* [Task requirements]
Although the records include pictures, the copy should not; write out exactly the lines from the first through the line with "- [[Competencia Absoluta]]: Determina".

Saved data entries
▼

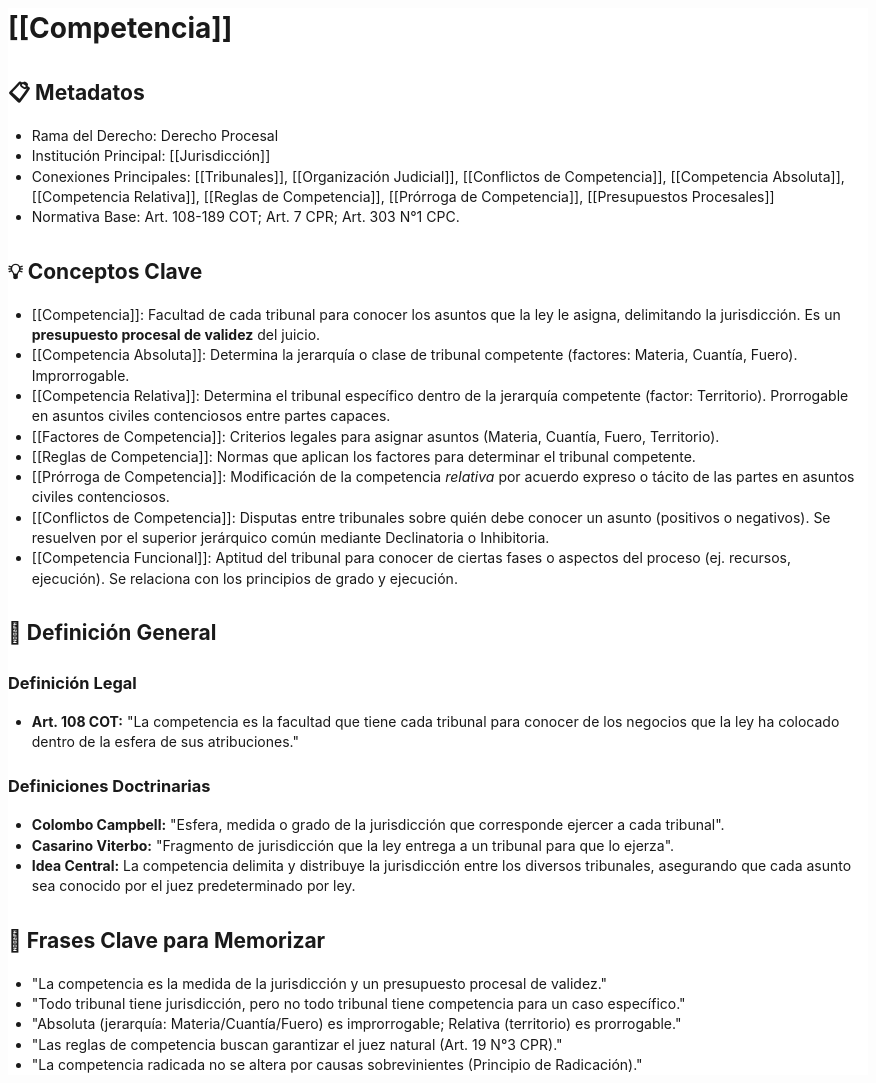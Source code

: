  # [[Competencia]]

## 📋 Metadatos
- Rama del Derecho: Derecho Procesal
- Institución Principal: [[Jurisdicción]]
- Conexiones Principales: [[Tribunales]], [[Organización Judicial]], [[Conflictos de Competencia]], [[Competencia Absoluta]], [[Competencia Relativa]], [[Reglas de Competencia]], [[Prórroga de Competencia]], [[Presupuestos Procesales]]
- Normativa Base: Art. 108-189 COT; Art. 7 CPR; Art. 303 N°1 CPC.

## 💡 Conceptos Clave
- [[Competencia]]: Facultad de cada tribunal para conocer los asuntos que la ley le asigna, delimitando la jurisdicción. Es un **presupuesto procesal de validez** del juicio.
- [[Competencia Absoluta]]: Determina la jerarquía o clase de tribunal competente (factores: Materia, Cuantía, Fuero). Improrrogable.
- [[Competencia Relativa]]: Determina el tribunal específico dentro de la jerarquía competente (factor: Territorio). Prorrogable en asuntos civiles contenciosos entre partes capaces.
- [[Factores de Competencia]]: Criterios legales para asignar asuntos (Materia, Cuantía, Fuero, Territorio).
- [[Reglas de Competencia]]: Normas que aplican los factores para determinar el tribunal competente.
- [[Prórroga de Competencia]]: Modificación de la competencia *relativa* por acuerdo expreso o tácito de las partes en asuntos civiles contenciosos.
- [[Conflictos de Competencia]]: Disputas entre tribunales sobre quién debe conocer un asunto (positivos o negativos). Se resuelven por el superior jerárquico común mediante Declinatoria o Inhibitoria.
- [[Competencia Funcional]]: Aptitud del tribunal para conocer de ciertas fases o aspectos del proceso (ej. recursos, ejecución). Se relaciona con los principios de grado y ejecución.

## 📖 Definición General

### Definición Legal
- **Art. 108 COT:** "La competencia es la facultad que tiene cada tribunal para conocer de los negocios que la ley ha colocado dentro de la esfera de sus atribuciones."

### Definiciones Doctrinarias
- **Colombo Campbell:** "Esfera, medida o grado de la jurisdicción que corresponde ejercer a cada tribunal".
- **Casarino Viterbo:** "Fragmento de jurisdicción que la ley entrega a un tribunal para que lo ejerza".
- **Idea Central:** La competencia delimita y distribuye la jurisdicción entre los diversos tribunales, asegurando que cada asunto sea conocido por el juez predeterminado por ley.

## 🎯 Frases Clave para Memorizar
- "La competencia es la medida de la jurisdicción y un presupuesto procesal de validez."
- "Todo tribunal tiene jurisdicción, pero no todo tribunal tiene competencia para un caso específico."
- "Absoluta (jerarquía: Materia/Cuantía/Fuero) es improrrogable; Relativa (territorio) es prorrogable."
- "Las reglas de competencia buscan garantizar el juez natural (Art. 19 N°3 CPR)."
- "La competencia radicada no se altera por causas sobrevinientes (Principio de Radicación)."

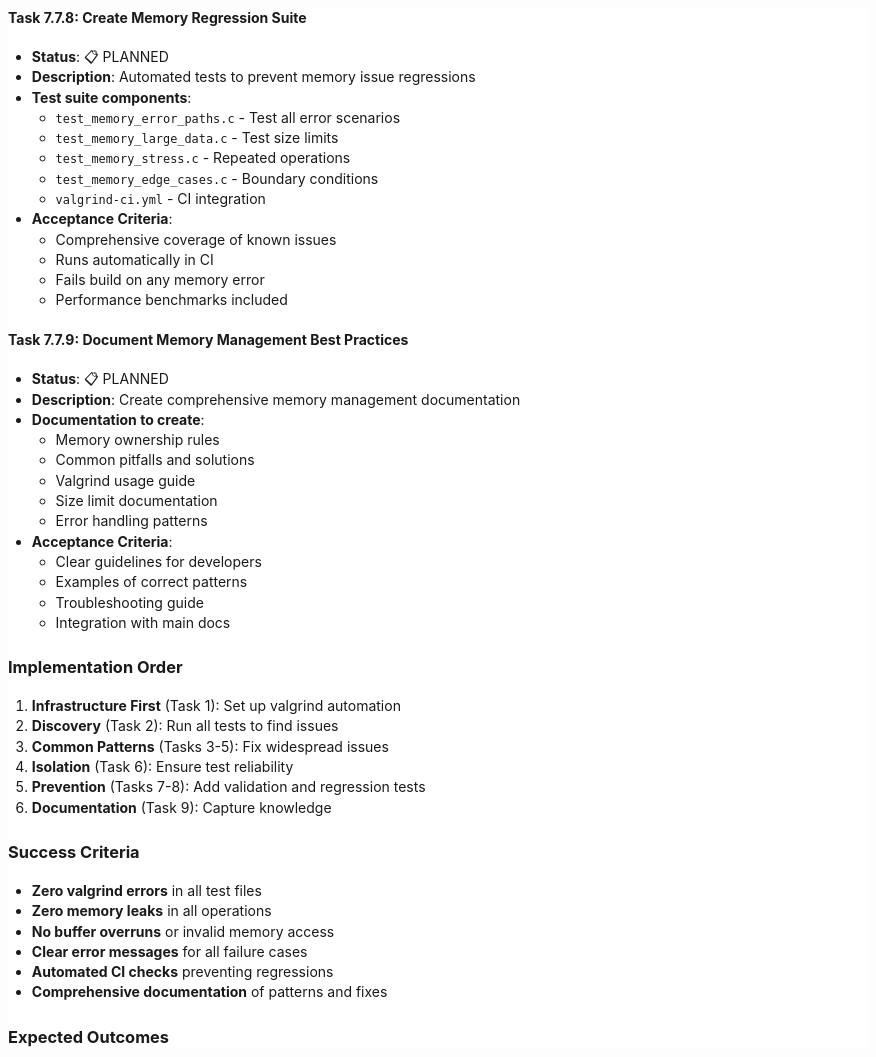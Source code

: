 #### Task 7.7.8: Create Memory Regression Suite

- **Status**: 📋 PLANNED
- **Description**: Automated tests to prevent memory issue regressions
- **Test suite components**:
  - `test_memory_error_paths.c` - Test all error scenarios
  - `test_memory_large_data.c` - Test size limits
  - `test_memory_stress.c` - Repeated operations
  - `test_memory_edge_cases.c` - Boundary conditions
  - `valgrind-ci.yml` - CI integration
- **Acceptance Criteria**:
  - Comprehensive coverage of known issues
  - Runs automatically in CI
  - Fails build on any memory error
  - Performance benchmarks included

#### Task 7.7.9: Document Memory Management Best Practices

- **Status**: 📋 PLANNED
- **Description**: Create comprehensive memory management documentation
- **Documentation to create**:
  - Memory ownership rules
  - Common pitfalls and solutions
  - Valgrind usage guide
  - Size limit documentation
  - Error handling patterns
- **Acceptance Criteria**:
  - Clear guidelines for developers
  - Examples of correct patterns
  - Troubleshooting guide
  - Integration with main docs

### Implementation Order

1. **Infrastructure First** (Task 1): Set up valgrind automation
2. **Discovery** (Task 2): Run all tests to find issues
3. **Common Patterns** (Tasks 3-5): Fix widespread issues
4. **Isolation** (Task 6): Ensure test reliability
5. **Prevention** (Tasks 7-8): Add validation and regression tests
6. **Documentation** (Task 9): Capture knowledge

### Success Criteria

- **Zero valgrind errors** in all test files
- **Zero memory leaks** in all operations
- **No buffer overruns** or invalid memory access
- **Clear error messages** for all failure cases
- **Automated CI checks** preventing regressions
- **Comprehensive documentation** of patterns and fixes

### Expected Outcomes

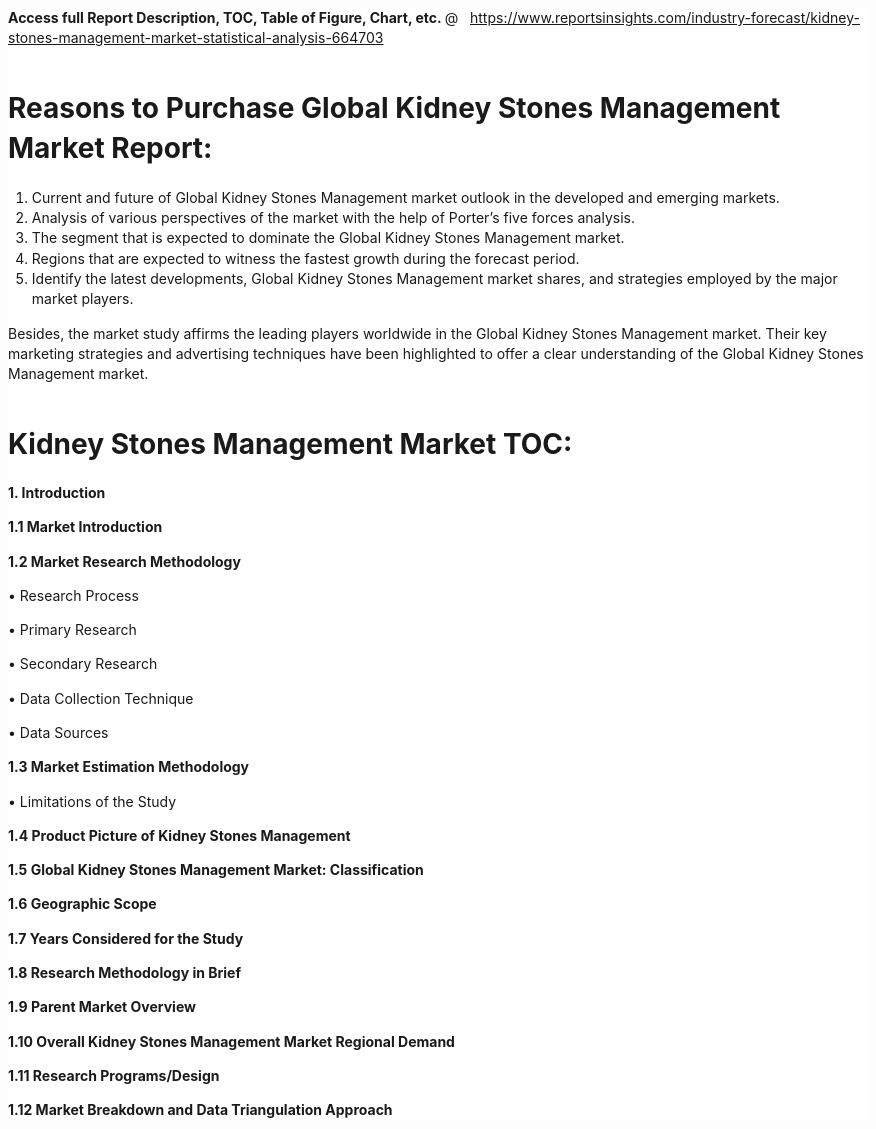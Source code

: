 <strong>Access full Report Description, TOC, Table of Figure, Chart, etc. </strong>@   <a href=https://www.reportsinsights.com/industry-forecast/kidney-stones-management-market-statistical-analysis-664703 style=color:#0000ff;>https://www.reportsinsights.com/industry-forecast/kidney-stones-management-market-statistical-analysis-664703</a>

# <strong>Reasons to Purchase Global Kidney Stones Management Market Report:</strong>
1. Current and future of Global Kidney Stones Management market outlook in the developed and emerging markets.
2. Analysis of various perspectives of the market with the help of Porter’s five forces analysis.
3. The segment that is expected to dominate the Global Kidney Stones Management market.
4. Regions that are expected to witness the fastest growth during the forecast period.
5. Identify the latest developments, Global Kidney Stones Management market shares, and strategies employed by the major market players.

Besides, the market study affirms the leading players worldwide in the Global Kidney Stones Management market. Their key marketing strategies and advertising techniques have been highlighted to offer a clear understanding of the Global Kidney Stones Management market.

# <strong>Kidney Stones Management Market TOC:</strong>

<strong>1. Introduction</strong>

<strong>1.1 Market Introduction</strong>

<strong>1.2 Market Research Methodology</strong>

• Research Process

• Primary Research

• Secondary Research

• Data Collection Technique

• Data Sources

<strong>1.3 Market Estimation Methodology</strong>

• Limitations of the Study

<strong>1.4 Product Picture of Kidney Stones Management</strong>

<strong>1.5 Global Kidney Stones Management Market: Classification</strong>

<strong>1.6 Geographic Scope</strong>

<strong>1.7 Years Considered for the Study</strong>

<strong>1.8 Research Methodology in Brief</strong>

<strong>1.9 Parent Market Overview</strong>

<strong>1.10 Overall Kidney Stones Management Market Regional Demand</strong>

<strong>1.11 Research Programs/Design</strong>

<strong>1.12 Market Breakdown and Data Triangulation Approach</strong>
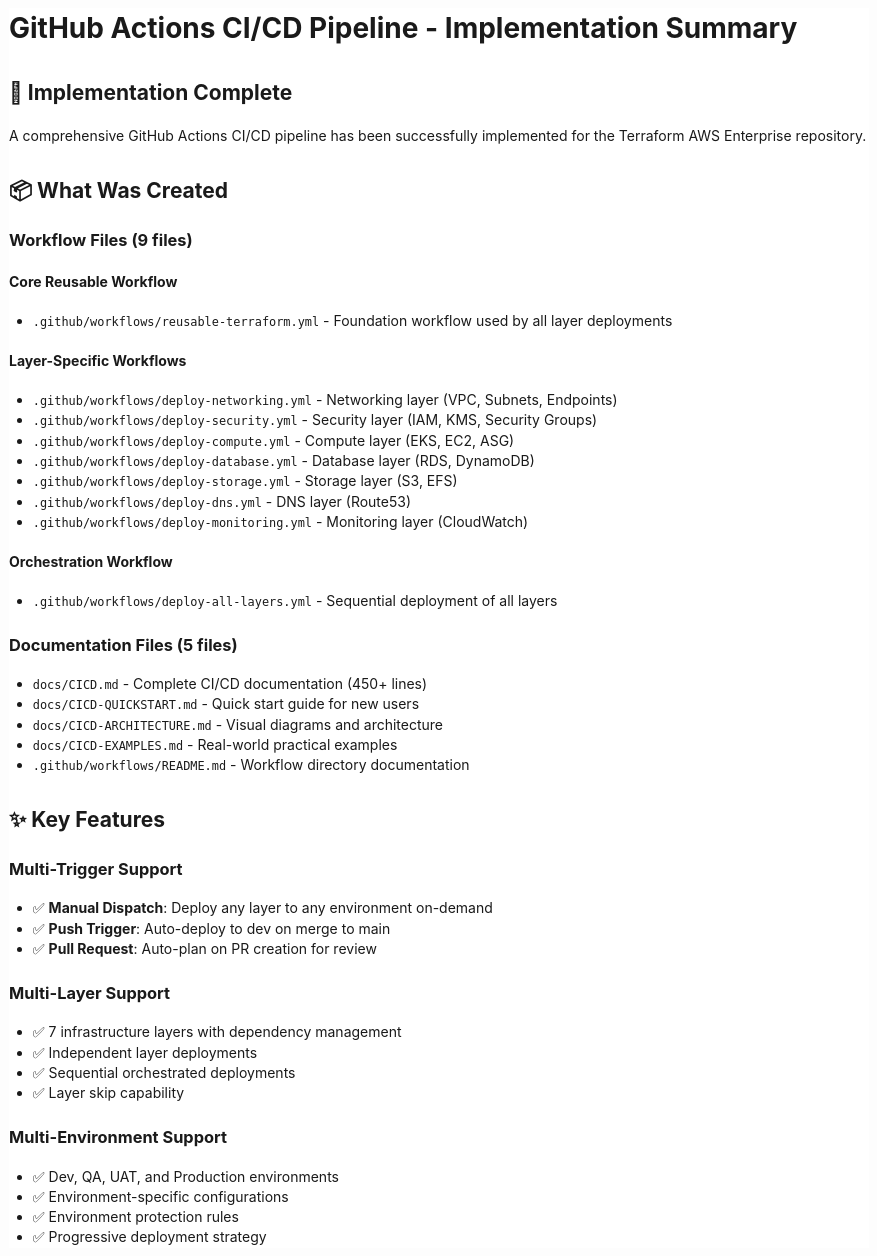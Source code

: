 # GitHub Actions CI/CD Pipeline - Implementation Summary

## 🎉 Implementation Complete

A comprehensive GitHub Actions CI/CD pipeline has been successfully implemented for the Terraform AWS Enterprise repository.

## 📦 What Was Created

### Workflow Files (9 files)

#### Core Reusable Workflow
- `.github/workflows/reusable-terraform.yml` - Foundation workflow used by all layer deployments

#### Layer-Specific Workflows
- `.github/workflows/deploy-networking.yml` - Networking layer (VPC, Subnets, Endpoints)
- `.github/workflows/deploy-security.yml` - Security layer (IAM, KMS, Security Groups)
- `.github/workflows/deploy-compute.yml` - Compute layer (EKS, EC2, ASG)
- `.github/workflows/deploy-database.yml` - Database layer (RDS, DynamoDB)
- `.github/workflows/deploy-storage.yml` - Storage layer (S3, EFS)
- `.github/workflows/deploy-dns.yml` - DNS layer (Route53)
- `.github/workflows/deploy-monitoring.yml` - Monitoring layer (CloudWatch)

#### Orchestration Workflow
- `.github/workflows/deploy-all-layers.yml` - Sequential deployment of all layers

### Documentation Files (5 files)

- `docs/CICD.md` - Complete CI/CD documentation (450+ lines)
- `docs/CICD-QUICKSTART.md` - Quick start guide for new users
- `docs/CICD-ARCHITECTURE.md` - Visual diagrams and architecture
- `docs/CICD-EXAMPLES.md` - Real-world practical examples
- `.github/workflows/README.md` - Workflow directory documentation

## ✨ Key Features

### Multi-Trigger Support
- ✅ **Manual Dispatch**: Deploy any layer to any environment on-demand
- ✅ **Push Trigger**: Auto-deploy to dev on merge to main
- ✅ **Pull Request**: Auto-plan on PR creation for review

### Multi-Layer Support
- ✅ 7 infrastructure layers with dependency management
- ✅ Independent layer deployments
- ✅ Sequential orchestrated deployments
- ✅ Layer skip capability

### Multi-Environment Support
- ✅ Dev, QA, UAT, and Production environments
- ✅ Environment-specific configurations
- ✅ Environment protection rules
- ✅ Progressive deployment strategy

▲

* [Exercise answer]
Source code

:  # [[Competencia]]

## 📋 Metadatos
- Rama del Derecho: Derecho Procesal
- Institución Principal: [[Jurisdicción]]
- Conexiones Principales: [[Tribunales]], [[Organización Judicial]], [[Conflictos de Competencia]], [[Competencia Absoluta]], [[Competencia Relativa]], [[Reglas de Competencia]], [[Prórroga de Competencia]], [[Presupuestos Procesales]]
- Normativa Base: Art. 108-189 COT; Art. 7 CPR; Art. 303 N°1 CPC.

## 💡 Conceptos Clave
- [[Competencia]]: Facultad de cada tribunal para conocer los asuntos que la ley le asigna, delimitando la jurisdicción. Es un **presupuesto procesal de validez** del juicio.
- [[Competencia Absoluta]]: Determina la jerarquía o clase de tribunal competente (factores: Materia, Cuantía, Fuero). Improrrogable.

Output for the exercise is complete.